Dental radiographs — Radiographs (x-rays) of the teeth are needed periodically in order to completely evaluate your pet’s oral health. X-rays aid the veterinarian greatly in detecting abnormalities that cannot be detected under examination alone. In some cases, x-rays can confirm the need for extraction of teeth that are loose or badly infected.
Scaling & Polishing — Veterinarians are advised to use similar instruments as human dentists to remove plaque and calculus from your pet’s teeth. To smooth out any scratches in the tooth enamel, polishing with a special paste is also recommended.
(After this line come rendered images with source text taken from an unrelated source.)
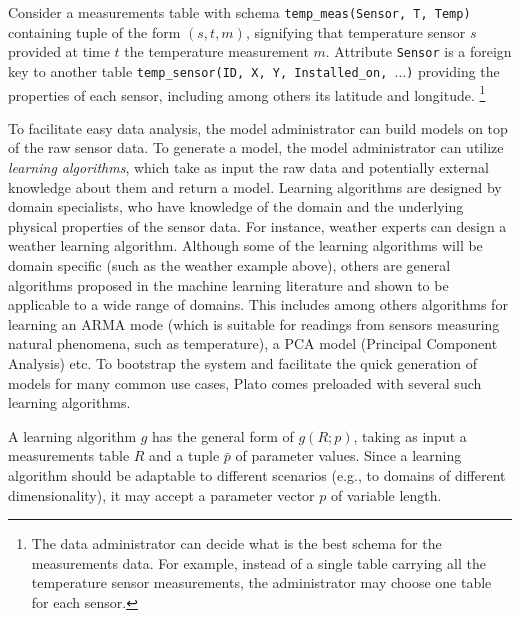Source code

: \vspace*{0.5cm}
\begin{example}
Consider a measurements table with schema \texttt{temp\_meas(Sensor, T, Temp)} containing tuple of the form $(s, t, m)$, signifying that temperature sensor $s$ provided at time $t$ the temperature measurement $m$.
Attribute \texttt{Sensor} is a foreign key to another table \texttt{temp\_sensor(ID, X, Y, Installed\_on, $\ldots$)} providing the properties of each sensor, including among others its latitude and longitude.%
\footnote{The data administrator can decide what is the best schema for the measurements data. For example, instead of a single table carrying all the temperature sensor measurements, the administrator may choose one table for each sensor.
}
\end{example}
\vspace*{0.5cm}

To facilitate easy data analysis, the model administrator can build models on top of the raw sensor data. To generate a model, the model administrator can utilize {\em learning algorithms}, which take as input the raw data and potentially external knowledge about them and return a model. Learning algorithms are designed by domain specialists, who have knowledge of the domain and the underlying physical properties of the sensor data. For instance, weather experts can design a weather learning algorithm. Although some of the learning algorithms will be domain specific (such as the weather example above), others are general algorithms proposed in the machine learning literature  and shown to be applicable to a wide range of domains. This includes among others algorithms for learning an ARMA mode (which is suitable for readings from sensors measuring natural phenomena, such as temperature), a PCA model (Principal Component Analysis) etc. To bootstrap the system and facilitate the quick generation of models for many common use cases, Plato comes preloaded with several such learning algorithms.

A learning algorithm $g$ has the general form of $g(R;p)$, taking as input a measurements table $R$ and a tuple $\bar{p}$ of parameter values. Since a learning algorithm should be adaptable to different scenarios (e.g., to domains of different dimensionality), it may accept a parameter vector $p$ of variable length.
Fluoride/sealants — The application of an anti-plaque substance, such as a fluoride treatment and/or a barrier sealant is also advised. This can help strengthen and desensitize teeth as well as decrease future plaque.
Home Dental Care
Your pet’s dental care doesn’t rest with your veterinarian alone. As a pet owner, you play a pivotal role in helping ensure your pet’s dental health through regular teeth brushing.